(Dataset entries)
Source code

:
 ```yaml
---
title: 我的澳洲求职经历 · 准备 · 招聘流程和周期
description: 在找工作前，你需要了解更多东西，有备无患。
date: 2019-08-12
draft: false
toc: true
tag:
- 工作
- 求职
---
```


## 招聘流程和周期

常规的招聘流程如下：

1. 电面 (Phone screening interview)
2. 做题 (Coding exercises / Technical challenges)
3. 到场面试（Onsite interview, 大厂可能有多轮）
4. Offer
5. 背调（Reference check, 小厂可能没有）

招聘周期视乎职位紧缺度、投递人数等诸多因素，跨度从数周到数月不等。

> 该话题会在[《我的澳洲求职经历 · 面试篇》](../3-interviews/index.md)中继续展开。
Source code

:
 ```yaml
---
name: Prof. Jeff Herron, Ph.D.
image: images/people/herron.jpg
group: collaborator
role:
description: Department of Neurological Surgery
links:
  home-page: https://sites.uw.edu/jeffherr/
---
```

--

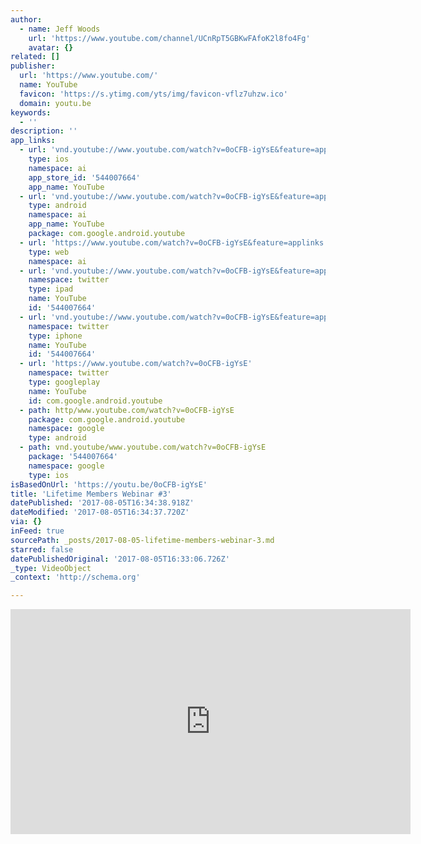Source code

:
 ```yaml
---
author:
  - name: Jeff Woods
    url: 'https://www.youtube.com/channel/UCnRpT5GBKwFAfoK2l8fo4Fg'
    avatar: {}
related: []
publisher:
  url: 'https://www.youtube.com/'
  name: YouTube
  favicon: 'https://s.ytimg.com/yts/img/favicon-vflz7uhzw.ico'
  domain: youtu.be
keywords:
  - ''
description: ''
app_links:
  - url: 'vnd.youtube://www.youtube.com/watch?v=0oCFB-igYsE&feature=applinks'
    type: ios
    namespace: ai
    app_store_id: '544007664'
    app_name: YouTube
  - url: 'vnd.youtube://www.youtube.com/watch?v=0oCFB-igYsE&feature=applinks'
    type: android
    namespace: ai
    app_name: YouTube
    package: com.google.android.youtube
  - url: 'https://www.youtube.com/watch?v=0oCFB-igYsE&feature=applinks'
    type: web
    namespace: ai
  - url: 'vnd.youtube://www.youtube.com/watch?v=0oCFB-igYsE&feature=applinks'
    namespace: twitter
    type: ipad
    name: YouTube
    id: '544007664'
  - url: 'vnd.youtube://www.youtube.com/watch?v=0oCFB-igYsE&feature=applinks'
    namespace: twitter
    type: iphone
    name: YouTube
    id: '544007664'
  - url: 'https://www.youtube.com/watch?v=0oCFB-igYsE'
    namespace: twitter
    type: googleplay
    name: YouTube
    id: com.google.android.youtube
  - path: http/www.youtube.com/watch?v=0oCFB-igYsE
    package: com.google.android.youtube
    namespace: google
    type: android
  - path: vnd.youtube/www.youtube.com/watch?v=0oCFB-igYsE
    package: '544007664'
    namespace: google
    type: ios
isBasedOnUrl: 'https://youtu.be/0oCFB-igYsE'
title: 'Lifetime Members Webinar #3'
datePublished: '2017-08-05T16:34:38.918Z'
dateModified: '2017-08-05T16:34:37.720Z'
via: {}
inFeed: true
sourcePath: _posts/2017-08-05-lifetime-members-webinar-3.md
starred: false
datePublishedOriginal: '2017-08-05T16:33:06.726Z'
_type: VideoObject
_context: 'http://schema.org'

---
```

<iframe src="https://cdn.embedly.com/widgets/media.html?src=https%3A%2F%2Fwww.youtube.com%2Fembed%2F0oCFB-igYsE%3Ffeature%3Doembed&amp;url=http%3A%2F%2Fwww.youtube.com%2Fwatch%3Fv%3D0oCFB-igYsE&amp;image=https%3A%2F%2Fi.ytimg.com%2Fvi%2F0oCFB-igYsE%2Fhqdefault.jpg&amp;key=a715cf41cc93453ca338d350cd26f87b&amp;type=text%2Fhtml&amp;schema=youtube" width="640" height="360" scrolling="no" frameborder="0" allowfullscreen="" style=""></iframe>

**Work order**
The answer must be a single number: how many lines above contain "ytimg".

**Result for this exercise**
2